The majority of the IT budget (over 80%) is typically committed to supporting the existing infrastructure and applications. Even though adopting SOA brings substantial value over the long term, the short-term impact actually increases the support cost in two ways.
First, IT organizations will need to procure additions infrastructure components such as the Enterprise Service Bus, Registry/Repository, SOA Manager, SOA Governance tools, etc. Products like these not only requires upfront initial investment, it also adds one more layer of abstraction (hop) in the existing environment impacting the end-to-end performance.
Second, the support organization shall need to increase headcount and hardware infrastructure to support this next generation of infrastructure.
Even though most of the existing packaged applications are re-architecting their solution to run on the SOA platform, we are still years aways from wide deployment of these next generation applications.

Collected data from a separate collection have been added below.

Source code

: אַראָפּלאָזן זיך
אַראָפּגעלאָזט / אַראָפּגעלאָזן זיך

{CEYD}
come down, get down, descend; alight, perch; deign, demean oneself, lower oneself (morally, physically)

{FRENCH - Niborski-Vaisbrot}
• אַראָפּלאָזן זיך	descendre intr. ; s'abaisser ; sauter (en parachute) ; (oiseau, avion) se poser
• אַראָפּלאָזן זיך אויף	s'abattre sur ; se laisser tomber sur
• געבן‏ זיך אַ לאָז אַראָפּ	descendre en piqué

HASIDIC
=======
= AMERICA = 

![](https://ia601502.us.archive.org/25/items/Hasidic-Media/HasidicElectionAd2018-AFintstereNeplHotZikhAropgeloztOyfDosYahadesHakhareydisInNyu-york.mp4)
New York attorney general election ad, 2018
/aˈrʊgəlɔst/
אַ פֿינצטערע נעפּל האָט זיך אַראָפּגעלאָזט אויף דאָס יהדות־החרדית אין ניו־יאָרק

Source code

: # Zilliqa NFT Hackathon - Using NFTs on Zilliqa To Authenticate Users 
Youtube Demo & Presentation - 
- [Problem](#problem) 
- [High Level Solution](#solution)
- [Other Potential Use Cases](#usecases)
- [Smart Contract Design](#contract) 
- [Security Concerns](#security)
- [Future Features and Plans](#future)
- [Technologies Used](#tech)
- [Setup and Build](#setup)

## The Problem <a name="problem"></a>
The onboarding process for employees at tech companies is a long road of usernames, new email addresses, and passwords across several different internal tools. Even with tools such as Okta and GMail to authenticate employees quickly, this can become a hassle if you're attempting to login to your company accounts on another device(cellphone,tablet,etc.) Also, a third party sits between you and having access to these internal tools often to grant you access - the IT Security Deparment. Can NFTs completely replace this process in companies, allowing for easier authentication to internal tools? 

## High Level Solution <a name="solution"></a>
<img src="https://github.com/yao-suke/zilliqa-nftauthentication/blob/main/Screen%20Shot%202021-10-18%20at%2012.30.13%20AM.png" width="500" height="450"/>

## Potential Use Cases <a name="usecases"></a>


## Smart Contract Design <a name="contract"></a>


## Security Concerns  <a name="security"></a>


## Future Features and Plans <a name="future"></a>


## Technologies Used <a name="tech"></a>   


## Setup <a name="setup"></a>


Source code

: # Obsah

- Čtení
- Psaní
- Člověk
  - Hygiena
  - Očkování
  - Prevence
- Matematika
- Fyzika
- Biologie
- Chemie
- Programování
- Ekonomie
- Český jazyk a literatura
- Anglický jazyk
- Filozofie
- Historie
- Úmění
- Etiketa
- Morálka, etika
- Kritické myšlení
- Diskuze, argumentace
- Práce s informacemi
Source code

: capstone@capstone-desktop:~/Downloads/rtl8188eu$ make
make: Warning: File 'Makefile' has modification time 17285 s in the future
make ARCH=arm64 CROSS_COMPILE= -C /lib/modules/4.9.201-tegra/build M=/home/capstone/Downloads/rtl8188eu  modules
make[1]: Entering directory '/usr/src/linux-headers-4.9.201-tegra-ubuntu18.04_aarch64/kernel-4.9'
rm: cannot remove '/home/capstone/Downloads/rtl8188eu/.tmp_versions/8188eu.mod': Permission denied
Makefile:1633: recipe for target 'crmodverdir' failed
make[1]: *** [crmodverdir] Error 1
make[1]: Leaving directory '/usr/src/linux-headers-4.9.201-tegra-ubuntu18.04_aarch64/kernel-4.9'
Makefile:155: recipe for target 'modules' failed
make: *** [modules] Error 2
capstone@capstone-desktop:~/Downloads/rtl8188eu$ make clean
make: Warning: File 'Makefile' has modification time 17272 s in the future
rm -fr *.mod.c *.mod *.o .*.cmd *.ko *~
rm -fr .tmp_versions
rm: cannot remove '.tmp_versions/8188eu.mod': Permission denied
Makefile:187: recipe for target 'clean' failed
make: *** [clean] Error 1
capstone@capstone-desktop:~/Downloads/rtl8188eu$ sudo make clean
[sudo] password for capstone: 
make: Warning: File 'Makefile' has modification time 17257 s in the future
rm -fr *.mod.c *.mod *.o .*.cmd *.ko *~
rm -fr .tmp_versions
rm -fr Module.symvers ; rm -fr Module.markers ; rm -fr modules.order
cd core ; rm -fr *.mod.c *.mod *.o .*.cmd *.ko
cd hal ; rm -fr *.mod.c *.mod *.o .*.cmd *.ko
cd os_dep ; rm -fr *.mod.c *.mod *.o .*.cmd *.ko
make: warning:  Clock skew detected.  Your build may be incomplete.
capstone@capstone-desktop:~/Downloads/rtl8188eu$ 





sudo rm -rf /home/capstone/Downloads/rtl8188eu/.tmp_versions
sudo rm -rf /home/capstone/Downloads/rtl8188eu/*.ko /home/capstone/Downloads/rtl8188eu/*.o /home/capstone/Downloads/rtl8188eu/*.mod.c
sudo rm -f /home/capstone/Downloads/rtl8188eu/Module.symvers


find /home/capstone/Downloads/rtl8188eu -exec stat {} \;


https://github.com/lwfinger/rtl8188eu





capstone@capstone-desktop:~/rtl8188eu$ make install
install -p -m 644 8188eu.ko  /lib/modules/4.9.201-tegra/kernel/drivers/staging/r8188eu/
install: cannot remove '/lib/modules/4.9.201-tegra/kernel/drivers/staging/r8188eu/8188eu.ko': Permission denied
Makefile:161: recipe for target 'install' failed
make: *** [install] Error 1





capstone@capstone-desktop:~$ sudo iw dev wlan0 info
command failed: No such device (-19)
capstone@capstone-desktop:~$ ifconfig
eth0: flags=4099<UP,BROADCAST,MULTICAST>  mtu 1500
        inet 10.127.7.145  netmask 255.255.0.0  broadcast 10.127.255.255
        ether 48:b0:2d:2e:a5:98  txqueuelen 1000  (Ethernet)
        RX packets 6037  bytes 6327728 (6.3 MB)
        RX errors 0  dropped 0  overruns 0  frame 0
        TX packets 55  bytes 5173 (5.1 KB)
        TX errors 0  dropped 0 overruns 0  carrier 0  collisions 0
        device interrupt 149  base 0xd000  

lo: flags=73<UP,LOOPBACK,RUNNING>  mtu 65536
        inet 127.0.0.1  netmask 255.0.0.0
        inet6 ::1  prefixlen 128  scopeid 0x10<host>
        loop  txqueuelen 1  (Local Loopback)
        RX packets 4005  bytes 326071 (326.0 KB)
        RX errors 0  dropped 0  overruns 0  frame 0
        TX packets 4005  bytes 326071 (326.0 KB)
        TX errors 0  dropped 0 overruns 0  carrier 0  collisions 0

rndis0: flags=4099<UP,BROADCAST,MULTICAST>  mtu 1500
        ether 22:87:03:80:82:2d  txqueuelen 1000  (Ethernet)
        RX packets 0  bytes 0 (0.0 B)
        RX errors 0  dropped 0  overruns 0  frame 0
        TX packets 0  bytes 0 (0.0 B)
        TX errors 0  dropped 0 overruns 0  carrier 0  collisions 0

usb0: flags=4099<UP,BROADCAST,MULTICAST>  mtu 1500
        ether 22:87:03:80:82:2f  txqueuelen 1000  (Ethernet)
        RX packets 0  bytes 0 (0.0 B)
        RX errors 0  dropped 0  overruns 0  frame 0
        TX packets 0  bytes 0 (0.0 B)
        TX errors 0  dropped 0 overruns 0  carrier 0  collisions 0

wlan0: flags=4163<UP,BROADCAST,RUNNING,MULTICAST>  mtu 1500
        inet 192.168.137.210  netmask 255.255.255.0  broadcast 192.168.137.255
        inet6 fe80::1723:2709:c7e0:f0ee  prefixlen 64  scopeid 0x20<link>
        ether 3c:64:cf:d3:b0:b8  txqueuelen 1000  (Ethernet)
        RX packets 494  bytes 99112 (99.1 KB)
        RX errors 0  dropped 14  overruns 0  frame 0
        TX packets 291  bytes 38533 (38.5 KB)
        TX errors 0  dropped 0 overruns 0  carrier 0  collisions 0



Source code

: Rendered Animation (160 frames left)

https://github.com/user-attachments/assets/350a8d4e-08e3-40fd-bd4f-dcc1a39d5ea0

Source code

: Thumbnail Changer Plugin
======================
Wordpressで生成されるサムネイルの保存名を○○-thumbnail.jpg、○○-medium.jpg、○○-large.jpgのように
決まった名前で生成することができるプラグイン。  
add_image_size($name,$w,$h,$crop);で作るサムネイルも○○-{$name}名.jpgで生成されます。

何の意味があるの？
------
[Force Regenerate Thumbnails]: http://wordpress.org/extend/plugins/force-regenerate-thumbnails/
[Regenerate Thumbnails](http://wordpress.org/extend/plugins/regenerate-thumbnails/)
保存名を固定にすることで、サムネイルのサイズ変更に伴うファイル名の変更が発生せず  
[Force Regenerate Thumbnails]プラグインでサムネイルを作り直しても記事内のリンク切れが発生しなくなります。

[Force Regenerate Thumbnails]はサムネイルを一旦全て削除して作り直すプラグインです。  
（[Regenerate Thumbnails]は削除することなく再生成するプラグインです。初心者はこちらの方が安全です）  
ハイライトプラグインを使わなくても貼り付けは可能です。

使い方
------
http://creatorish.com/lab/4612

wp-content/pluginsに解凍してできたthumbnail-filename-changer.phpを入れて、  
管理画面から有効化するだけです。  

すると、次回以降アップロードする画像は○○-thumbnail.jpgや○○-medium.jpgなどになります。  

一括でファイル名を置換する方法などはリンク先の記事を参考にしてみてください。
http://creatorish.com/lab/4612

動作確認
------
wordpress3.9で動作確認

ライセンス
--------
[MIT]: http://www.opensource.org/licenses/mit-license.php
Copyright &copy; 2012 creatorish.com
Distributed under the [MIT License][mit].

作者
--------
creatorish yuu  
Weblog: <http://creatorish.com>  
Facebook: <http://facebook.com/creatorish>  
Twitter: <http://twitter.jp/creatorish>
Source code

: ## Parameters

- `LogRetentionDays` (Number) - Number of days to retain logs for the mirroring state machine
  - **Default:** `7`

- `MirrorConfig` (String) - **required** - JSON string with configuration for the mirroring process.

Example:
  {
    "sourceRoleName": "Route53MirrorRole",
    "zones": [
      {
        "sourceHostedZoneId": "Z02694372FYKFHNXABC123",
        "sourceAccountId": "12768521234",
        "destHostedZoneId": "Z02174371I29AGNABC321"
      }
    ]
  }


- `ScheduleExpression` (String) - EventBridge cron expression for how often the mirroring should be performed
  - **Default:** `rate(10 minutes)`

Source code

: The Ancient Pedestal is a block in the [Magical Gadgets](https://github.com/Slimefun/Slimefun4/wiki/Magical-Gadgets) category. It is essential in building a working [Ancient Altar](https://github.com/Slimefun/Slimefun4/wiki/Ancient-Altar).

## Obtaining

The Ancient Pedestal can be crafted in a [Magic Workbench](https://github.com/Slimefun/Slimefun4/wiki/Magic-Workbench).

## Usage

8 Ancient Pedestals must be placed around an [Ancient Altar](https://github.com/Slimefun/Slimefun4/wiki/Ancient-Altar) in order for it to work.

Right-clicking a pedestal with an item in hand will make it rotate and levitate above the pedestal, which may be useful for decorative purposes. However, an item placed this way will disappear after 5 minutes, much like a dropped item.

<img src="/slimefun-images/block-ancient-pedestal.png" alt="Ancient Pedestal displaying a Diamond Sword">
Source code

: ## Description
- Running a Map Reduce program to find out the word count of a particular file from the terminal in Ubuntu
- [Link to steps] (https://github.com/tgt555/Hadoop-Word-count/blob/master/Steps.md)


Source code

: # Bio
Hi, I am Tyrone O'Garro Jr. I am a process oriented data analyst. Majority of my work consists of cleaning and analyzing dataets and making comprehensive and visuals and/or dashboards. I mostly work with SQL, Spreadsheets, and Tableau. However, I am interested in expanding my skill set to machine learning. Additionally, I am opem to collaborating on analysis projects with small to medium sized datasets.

It for this reason, it may make sense for the packaged application vendors to actually focus on retrofitting their previous versions of applications with the SOA infrastructure such as replace proprietary work flow by BPEL or XPDL, service enable (better) some of the business processes/services. It should be done in such a manner that the developers could still use the existing (proprietary) tools, keep the current functionality as is, limit functionality changes and roll this out as a patch release for the existing ERP, CRM applications.
This approach shall accelerate the adoption of SOA within and enterprise. In addition, enterprises shall be willing to pay incremental support to get this capability, a win-win for both the vendors and their customers.